[Data extracted from a collection]
* * *
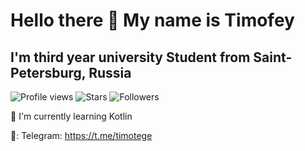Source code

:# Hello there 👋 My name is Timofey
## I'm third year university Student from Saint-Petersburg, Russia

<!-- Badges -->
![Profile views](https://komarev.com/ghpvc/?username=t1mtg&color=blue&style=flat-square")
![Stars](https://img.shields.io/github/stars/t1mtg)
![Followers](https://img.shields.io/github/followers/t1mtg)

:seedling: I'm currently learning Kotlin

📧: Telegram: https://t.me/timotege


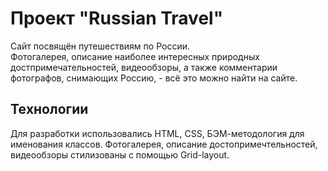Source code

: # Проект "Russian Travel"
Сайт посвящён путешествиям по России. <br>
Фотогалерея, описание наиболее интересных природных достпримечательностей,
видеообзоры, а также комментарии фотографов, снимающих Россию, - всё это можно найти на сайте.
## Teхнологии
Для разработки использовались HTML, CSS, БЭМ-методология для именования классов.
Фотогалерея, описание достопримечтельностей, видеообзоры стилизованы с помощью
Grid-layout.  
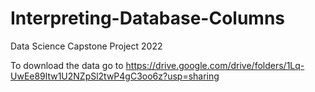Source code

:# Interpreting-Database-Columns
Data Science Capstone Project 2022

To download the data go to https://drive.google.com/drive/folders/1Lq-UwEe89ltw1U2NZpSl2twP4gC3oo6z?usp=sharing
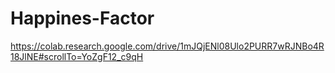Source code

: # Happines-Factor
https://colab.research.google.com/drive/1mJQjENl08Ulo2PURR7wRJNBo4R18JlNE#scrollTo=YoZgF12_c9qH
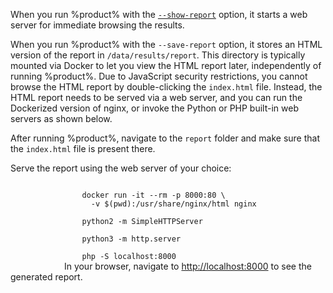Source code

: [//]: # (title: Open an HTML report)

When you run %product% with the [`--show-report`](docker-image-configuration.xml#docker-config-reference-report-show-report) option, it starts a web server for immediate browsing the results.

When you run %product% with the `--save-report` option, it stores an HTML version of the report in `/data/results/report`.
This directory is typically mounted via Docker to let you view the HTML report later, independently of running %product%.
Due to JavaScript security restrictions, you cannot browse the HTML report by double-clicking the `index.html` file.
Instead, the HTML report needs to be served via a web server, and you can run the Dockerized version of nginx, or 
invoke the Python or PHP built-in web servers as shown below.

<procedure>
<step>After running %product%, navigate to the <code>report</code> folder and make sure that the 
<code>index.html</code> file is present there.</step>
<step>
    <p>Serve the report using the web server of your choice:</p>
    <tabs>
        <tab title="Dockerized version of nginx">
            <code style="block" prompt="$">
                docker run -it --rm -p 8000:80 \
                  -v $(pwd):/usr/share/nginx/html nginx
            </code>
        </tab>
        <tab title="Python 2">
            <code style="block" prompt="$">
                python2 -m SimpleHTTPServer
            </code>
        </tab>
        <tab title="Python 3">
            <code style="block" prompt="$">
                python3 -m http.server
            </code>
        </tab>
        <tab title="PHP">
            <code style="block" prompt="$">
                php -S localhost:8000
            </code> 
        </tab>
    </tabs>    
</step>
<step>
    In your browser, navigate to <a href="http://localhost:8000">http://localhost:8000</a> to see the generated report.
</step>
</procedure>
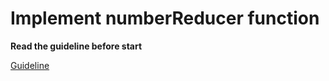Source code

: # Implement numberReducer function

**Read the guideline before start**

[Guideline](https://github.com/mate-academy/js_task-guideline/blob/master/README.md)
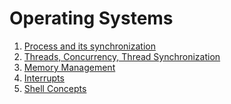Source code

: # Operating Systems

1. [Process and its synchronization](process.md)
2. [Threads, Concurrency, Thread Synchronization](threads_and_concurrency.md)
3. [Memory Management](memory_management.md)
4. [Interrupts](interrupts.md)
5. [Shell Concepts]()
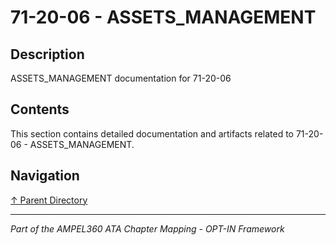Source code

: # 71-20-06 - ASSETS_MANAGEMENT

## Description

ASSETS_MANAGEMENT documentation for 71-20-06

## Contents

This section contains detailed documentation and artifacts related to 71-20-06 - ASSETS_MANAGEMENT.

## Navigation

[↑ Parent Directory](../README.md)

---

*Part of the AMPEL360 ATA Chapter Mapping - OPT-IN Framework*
* * *
* [Problem details] Write out every line above again exactly, with the pictures left out.

* [Exercise answer]
Source code

:# Hello there 👋 My name is Timofey
## I'm third year university Student from Saint-Petersburg, Russia

<!-- Badges -->
![Profile views](https://komarev.com/ghpvc/?username=t1mtg&color=blue&style=flat-square")
![Stars](https://img.shields.io/github/stars/t1mtg)
![Followers](https://img.shields.io/github/followers/t1mtg)

:seedling: I'm currently learning Kotlin

📧: Telegram: https://t.me/timotege


Source code

: # Проект "Russian Travel"
Сайт посвящён путешествиям по России. <br>
Фотогалерея, описание наиболее интересных природных достпримечательностей,
видеообзоры, а также комментарии фотографов, снимающих Россию, - всё это можно найти на сайте.
## Teхнологии
Для разработки использовались HTML, CSS, БЭМ-методология для именования классов.
Фотогалерея, описание достопримечтельностей, видеообзоры стилизованы с помощью
Grid-layout.  
Source code

:# Interpreting-Database-Columns
Data Science Capstone Project 2022

To download the data go to https://drive.google.com/drive/folders/1Lq-UwEe89ltw1U2NZpSl2twP4gC3oo6z?usp=sharing
Source code

: # Happines-Factor
https://colab.research.google.com/drive/1mJQjENl08Ulo2PURR7wRJNBo4R18JlNE#scrollTo=YoZgF12_c9qH
Source code

: [//]: # (title: Open an HTML report)

When you run %product% with the [`--show-report`](docker-image-configuration.xml#docker-config-reference-report-show-report) option, it starts a web server for immediate browsing the results.

When you run %product% with the `--save-report` option, it stores an HTML version of the report in `/data/results/report`.
This directory is typically mounted via Docker to let you view the HTML report later, independently of running %product%.
Due to JavaScript security restrictions, you cannot browse the HTML report by double-clicking the `index.html` file.
Instead, the HTML report needs to be served via a web server, and you can run the Dockerized version of nginx, or 
invoke the Python or PHP built-in web servers as shown below.

<procedure>
<step>After running %product%, navigate to the <code>report</code> folder and make sure that the 
<code>index.html</code> file is present there.</step>
<step>
    <p>Serve the report using the web server of your choice:</p>
    <tabs>
        <tab title="Dockerized version of nginx">
            <code style="block" prompt="$">
                docker run -it --rm -p 8000:80 \
                  -v $(pwd):/usr/share/nginx/html nginx
            </code>
        </tab>
        <tab title="Python 2">
            <code style="block" prompt="$">
                python2 -m SimpleHTTPServer
            </code>
        </tab>
        <tab title="Python 3">
            <code style="block" prompt="$">
                python3 -m http.server
            </code>
        </tab>
        <tab title="PHP">
            <code style="block" prompt="$">
                php -S localhost:8000
            </code> 
        </tab>
    </tabs>    
</step>
<step>
    In your browser, navigate to <a href="http://localhost:8000">http://localhost:8000</a> to see the generated report.
</step>
</procedure>
Source code

: # Implement numberReducer function

**Read the guideline before start**

[Guideline](https://github.com/mate-academy/js_task-guideline/blob/master/README.md)
Source code

: # Operating Systems

1. [Process and its synchronization](process.md)
2. [Threads, Concurrency, Thread Synchronization](threads_and_concurrency.md)
3. [Memory Management](memory_management.md)
4. [Interrupts](interrupts.md)
5. [Shell Concepts]()
Source code

: # 71-20-06 - ASSETS_MANAGEMENT

## Description

ASSETS_MANAGEMENT documentation for 71-20-06

## Contents

This section contains detailed documentation and artifacts related to 71-20-06 - ASSETS_MANAGEMENT.

## Navigation

[↑ Parent Directory](../README.md)

---

*Part of the AMPEL360 ATA Chapter Mapping - OPT-IN Framework*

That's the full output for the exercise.